Rozdział 48
Punkt widzenia Caleba
Dzisiaj nie poszło tak, jak planowałem. Planowałem tak starannie, aż po kompozycje kwiatowe. Myślałem, że mam wszystko pod kontrolą, na pewno nic nie może pójść źle. Byłem arogancki, na tyle zarozumiały, by uwierzyć, że nikt nie spróbuje zaatakować. Wiadomo było, że moje stado jest nieustraszone i nie było tajemnicą, że moi sojusznicy będą obecni na mojej ceremonii godowej. Ściągnąłem strażników, aby mogli być świadkami ceremonii, i robiąc to, zostawiłem moich ludzi bezbronnych.
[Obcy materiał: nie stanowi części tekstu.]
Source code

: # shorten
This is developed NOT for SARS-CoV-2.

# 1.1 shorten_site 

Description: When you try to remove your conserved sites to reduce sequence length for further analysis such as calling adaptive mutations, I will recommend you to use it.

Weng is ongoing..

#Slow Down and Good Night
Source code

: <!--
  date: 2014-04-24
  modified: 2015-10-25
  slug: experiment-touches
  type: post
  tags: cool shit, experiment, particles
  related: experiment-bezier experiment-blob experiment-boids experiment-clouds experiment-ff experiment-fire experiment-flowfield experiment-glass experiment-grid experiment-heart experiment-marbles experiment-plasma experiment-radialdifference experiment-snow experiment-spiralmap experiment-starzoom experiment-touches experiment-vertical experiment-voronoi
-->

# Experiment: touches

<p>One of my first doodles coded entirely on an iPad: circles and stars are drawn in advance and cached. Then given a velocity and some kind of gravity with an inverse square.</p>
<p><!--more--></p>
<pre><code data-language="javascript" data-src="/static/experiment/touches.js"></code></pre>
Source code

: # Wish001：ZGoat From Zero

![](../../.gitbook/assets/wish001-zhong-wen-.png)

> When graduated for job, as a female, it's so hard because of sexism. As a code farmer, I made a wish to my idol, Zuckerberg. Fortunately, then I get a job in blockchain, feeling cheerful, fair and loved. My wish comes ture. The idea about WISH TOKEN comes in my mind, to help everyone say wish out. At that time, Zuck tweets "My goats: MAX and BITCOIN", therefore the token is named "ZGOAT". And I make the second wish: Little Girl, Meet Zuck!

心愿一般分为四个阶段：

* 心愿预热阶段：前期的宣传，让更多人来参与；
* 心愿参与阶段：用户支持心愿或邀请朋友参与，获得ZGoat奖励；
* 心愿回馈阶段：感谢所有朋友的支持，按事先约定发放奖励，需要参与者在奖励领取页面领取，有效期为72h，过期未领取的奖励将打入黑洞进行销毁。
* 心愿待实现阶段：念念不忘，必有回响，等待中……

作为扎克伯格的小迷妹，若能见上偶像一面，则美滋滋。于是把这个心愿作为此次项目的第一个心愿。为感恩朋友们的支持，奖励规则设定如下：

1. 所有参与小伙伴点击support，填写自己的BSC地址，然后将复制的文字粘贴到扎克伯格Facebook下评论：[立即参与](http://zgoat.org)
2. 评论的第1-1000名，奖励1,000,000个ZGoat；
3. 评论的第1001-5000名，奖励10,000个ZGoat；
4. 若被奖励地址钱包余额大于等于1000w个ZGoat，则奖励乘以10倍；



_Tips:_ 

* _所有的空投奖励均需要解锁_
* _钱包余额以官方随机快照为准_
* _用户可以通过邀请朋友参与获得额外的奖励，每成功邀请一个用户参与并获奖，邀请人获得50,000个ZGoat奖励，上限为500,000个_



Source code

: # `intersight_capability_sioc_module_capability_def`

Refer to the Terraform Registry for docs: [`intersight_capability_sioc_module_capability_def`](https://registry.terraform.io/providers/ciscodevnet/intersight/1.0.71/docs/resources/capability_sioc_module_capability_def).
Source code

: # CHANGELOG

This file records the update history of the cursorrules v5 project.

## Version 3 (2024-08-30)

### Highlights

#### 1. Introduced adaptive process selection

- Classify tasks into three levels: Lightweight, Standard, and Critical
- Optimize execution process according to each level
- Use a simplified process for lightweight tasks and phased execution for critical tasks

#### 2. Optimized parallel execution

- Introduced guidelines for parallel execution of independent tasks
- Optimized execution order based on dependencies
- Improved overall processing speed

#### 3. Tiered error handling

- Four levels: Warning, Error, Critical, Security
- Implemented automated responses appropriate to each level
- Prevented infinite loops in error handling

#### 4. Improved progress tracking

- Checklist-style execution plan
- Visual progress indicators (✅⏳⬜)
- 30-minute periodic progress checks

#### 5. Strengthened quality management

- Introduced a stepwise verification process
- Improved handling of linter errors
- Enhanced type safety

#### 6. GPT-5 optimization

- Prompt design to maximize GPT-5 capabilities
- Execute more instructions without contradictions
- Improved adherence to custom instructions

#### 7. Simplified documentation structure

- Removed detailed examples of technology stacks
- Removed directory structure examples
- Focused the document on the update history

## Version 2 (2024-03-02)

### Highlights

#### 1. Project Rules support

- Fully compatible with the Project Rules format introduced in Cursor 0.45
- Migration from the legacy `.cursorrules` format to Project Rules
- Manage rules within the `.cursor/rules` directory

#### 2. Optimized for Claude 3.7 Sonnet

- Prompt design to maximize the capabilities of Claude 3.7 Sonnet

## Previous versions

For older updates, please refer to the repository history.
Zrobiłem to, w swojej arogancji stworzyłem strefę wojny, która była przede mną.
Mogę tylko patrzeć z przerażeniem na kobietę, która uratowała mi życie. Niedoceniłem Doriana. Byłem już zmęczony walką z Alfą Jasonem, gdy Dorian zaskoczył mnie od tyłu. Był szybszy, niż sobie wyobrażałem. Był też lepszym wojownikiem, niż kiedykolwiek bym mu przyznał. Scarlet uratowała mi życie, ale robiąc to, straciła swojego przeznaczonego partnera. Mogę sobie tylko wyobrazić, co dzieje się w jej głowie, wiedząc, że to ona odebrała mu życie.